Brazzaville ou Paris ?
La première se situe à un peu plus de 3 500 kilomètres de Conakry, à Brazzaville. En effet, le président congolais Denis Sassou Nguesso – qui n‘a pas quitté la Suisse où il effectue une batterie d‘examens médicaux (AI du 02/09/21) – s‘est entretenu ces derniers jours avec plusieurs de ses homologues ouest–africains. Il a ainsi fait part de sa « pleine disponibilité à accueillir Condé dans la capitale congolaise. Les chefs d‘Etat entretiennent une longue amitié depuis plusieurs années et, depuis le 5 septembre, Denis Sassou Nguesso s‘est particulièrement investi au sujet de la situation de son homologue guinéen.
Autre piste également à l‘étude : la France. Cette solution a notamment été proposée par le président ivoirien Alassane Ouattara. Néanmoins, aucun contact n‘avait encore été initié avec Paris au 9 septembre sur ce sujet. Très actif depuis le coup d‘Etat, Ouattara s‘est notamment longuement entretenu avec le chef de la junte Mamady Doumbouya le lundi 6 septembre (voir nos révélations, AI du 07/09/21).
Si les relations entre Alpha Condé et la France ont été particulièrement distantes ces derniers mois à la suite de la volonté du président guinéen de modifier la constitution en vue de se présenter à un troisième mandat, ce dernier reste attaché à l‘Hexagone, où il a vécu plusieurs années lorsqu‘il était opposant. Il est d‘ailleurs toujours propriétaire d‘un appartement place d‘Italie, dans le 13° arrondissement de Paris. D‘ores et déjà, et malgré la fermeture momentanée de l‘espace aérien guinéen, plusieurs membres de son premier cercle sont parvenus à gagner la capitale française.

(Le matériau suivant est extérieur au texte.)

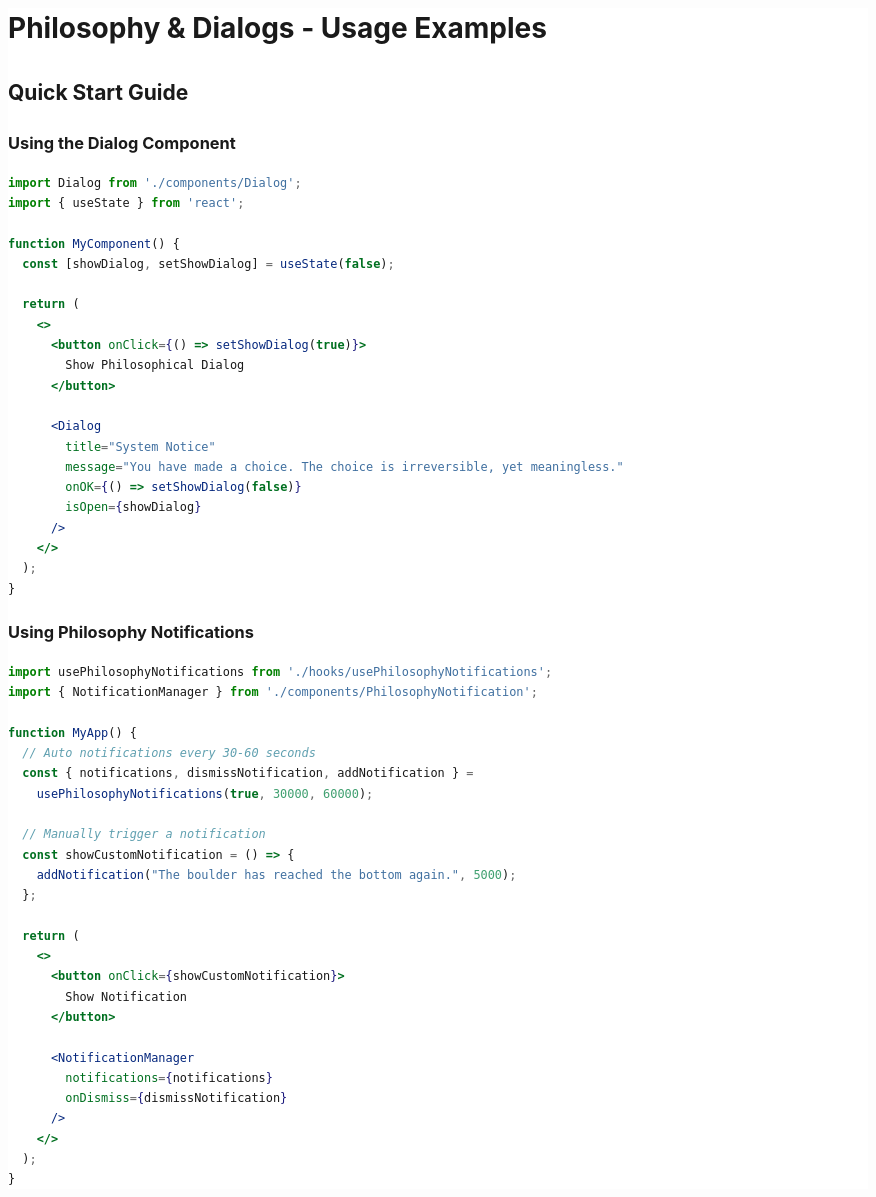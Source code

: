 # Philosophy & Dialogs - Usage Examples

## Quick Start Guide

### Using the Dialog Component

```jsx
import Dialog from './components/Dialog';
import { useState } from 'react';

function MyComponent() {
  const [showDialog, setShowDialog] = useState(false);

  return (
    <>
      <button onClick={() => setShowDialog(true)}>
        Show Philosophical Dialog
      </button>

      <Dialog
        title="System Notice"
        message="You have made a choice. The choice is irreversible, yet meaningless."
        onOK={() => setShowDialog(false)}
        isOpen={showDialog}
      />
    </>
  );
}
```

### Using Philosophy Notifications

```jsx
import usePhilosophyNotifications from './hooks/usePhilosophyNotifications';
import { NotificationManager } from './components/PhilosophyNotification';

function MyApp() {
  // Auto notifications every 30-60 seconds
  const { notifications, dismissNotification, addNotification } =
    usePhilosophyNotifications(true, 30000, 60000);

  // Manually trigger a notification
  const showCustomNotification = () => {
    addNotification("The boulder has reached the bottom again.", 5000);
  };

  return (
    <>
      <button onClick={showCustomNotification}>
        Show Notification
      </button>

      <NotificationManager
        notifications={notifications}
        onDismiss={dismissNotification}
      />
    </>
  );
}
```
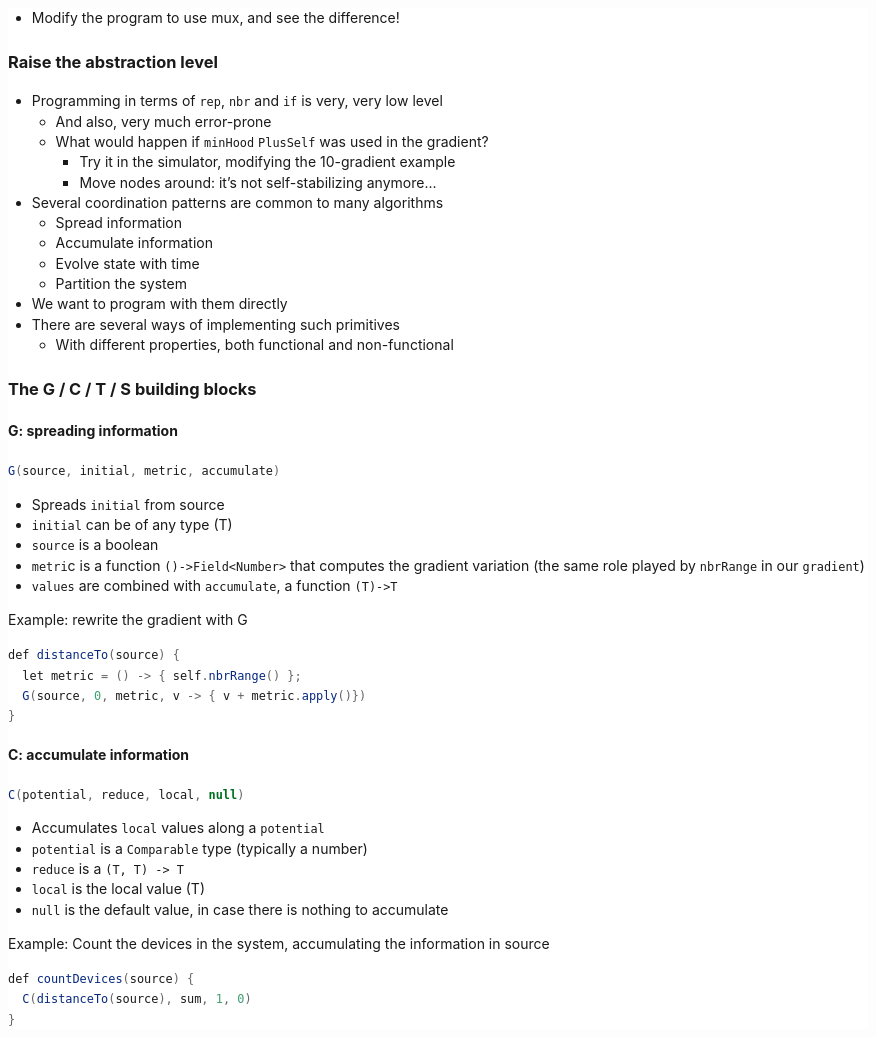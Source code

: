 * Modify the program to use mux, and see the difference!

### Raise the abstraction level

* Programming in terms of `rep`, `nbr` and `if` is very, very low level
  * And also, very much error-prone
  * What would happen if `minHood` `PlusSelf` was used in the gradient?
    * Try it in the simulator, modifying the 10-gradient example
    * Move nodes around: it’s not self-stabilizing anymore...
* Several coordination patterns are common to many algorithms
  * Spread information
  * Accumulate information
  * Evolve state with time
  * Partition the system
* We want to program with them directly
* There are several ways of implementing such primitives
  * With different properties, both functional and non-functional


### The G / C / T / S building blocks

#### G: spreading information
```java
G(source, initial, metric, accumulate)
```

* Spreads `initial` from source
* `initial` can be of any type (T)
* `source` is a boolean
* `metri`c is a function `()->Field<Number>` that computes the gradient variation (the same role played by `nbrRange` in our `gradient`)
* `values` are combined with `accumulate`, a function `(T)->T`

Example: rewrite the gradient with G
```java
def distanceTo(source) {
  let metric = () -> { self.nbrRange() };
  G(source, 0, metric, v -> { v + metric.apply()})
}
```

#### C: accumulate information
```java
C(potential, reduce, local, null)
```
* Accumulates `local` values along a `potential`
* `potential` is a `Comparable` type (typically a number)
* `reduce` is a `(T, T) -> T`
* `local` is the local value (T)
* `null` is the default value, in case there is nothing to accumulate

Example: Count the devices in the system, accumulating the information in source
```java
def countDevices(source) {
  C(distanceTo(source), sum, 1, 0)
}
```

Enfin, deux autres destinations, Dakar et Kinshasa, ont également été évoquées ces deux derniers jours sans que celles–ci fassent l‘objet d‘initiatives « poussées« . Car si les chefs d‘Etat africains s‘activent depuis cinq jours pour tenter d‘exfiltrer
le dirigeant guinéen, ce dernier n‘aurait à ce jour pas manifesté son souhait de quitter le pays.
La junte prête à laisser partir Alpha Condé ?

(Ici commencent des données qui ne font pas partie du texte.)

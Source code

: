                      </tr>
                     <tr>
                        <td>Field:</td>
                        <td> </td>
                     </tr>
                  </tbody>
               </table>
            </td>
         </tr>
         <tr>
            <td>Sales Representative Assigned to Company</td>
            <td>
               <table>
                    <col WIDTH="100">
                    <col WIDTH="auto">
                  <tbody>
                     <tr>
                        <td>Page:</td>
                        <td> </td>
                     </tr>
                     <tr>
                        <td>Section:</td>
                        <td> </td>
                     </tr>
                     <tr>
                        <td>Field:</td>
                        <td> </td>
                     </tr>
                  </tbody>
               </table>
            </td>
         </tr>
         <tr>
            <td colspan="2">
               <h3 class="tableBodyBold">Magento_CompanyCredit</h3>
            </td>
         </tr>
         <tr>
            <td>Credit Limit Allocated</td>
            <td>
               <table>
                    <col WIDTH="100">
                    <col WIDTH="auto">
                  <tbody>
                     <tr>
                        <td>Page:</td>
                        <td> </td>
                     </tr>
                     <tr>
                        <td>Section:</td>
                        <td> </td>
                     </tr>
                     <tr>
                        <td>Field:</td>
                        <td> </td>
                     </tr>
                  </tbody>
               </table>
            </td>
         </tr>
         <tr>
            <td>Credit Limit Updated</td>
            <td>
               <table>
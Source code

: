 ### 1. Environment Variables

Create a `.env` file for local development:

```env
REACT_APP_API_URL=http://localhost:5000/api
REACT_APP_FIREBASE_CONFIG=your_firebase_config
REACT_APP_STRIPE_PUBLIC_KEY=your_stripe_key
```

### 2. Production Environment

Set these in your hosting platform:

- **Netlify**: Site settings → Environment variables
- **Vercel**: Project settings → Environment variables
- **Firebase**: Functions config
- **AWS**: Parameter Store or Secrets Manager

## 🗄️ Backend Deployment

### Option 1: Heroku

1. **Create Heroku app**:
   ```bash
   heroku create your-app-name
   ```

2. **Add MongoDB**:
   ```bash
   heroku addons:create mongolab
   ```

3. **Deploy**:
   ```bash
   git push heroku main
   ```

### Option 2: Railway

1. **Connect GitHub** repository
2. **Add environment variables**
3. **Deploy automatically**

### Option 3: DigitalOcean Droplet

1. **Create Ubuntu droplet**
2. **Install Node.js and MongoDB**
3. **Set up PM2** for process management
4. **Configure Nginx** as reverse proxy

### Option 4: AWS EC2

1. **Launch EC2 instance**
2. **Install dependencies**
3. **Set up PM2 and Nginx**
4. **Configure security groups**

Mais si la junte a affirmé à plusieurs de ses interlocuteurs internationaux qu‘Alpha Condé était « bien traité » et qu‘il pourrait prochainement être libéré, les putschistes ne sont pas encore prêts à le laisser quitter le pays. Plusieurs voix au sein du CNRD plaideraient ainsi pour un maintien dans un premier temps du chef de l‘Etat guinéen en « résidence surveillée« , ce afin d‘éviter qu‘il ne mobilise ses réseaux contre les nouveaux maîtres du pays.
Plusieurs associations guinéennes ont également réclamé ces derniers jours l‘ouverture d‘enquêtes sur les deux précédentes mandatures, dans lesquelles Alpha Condé pourrait être directement cité.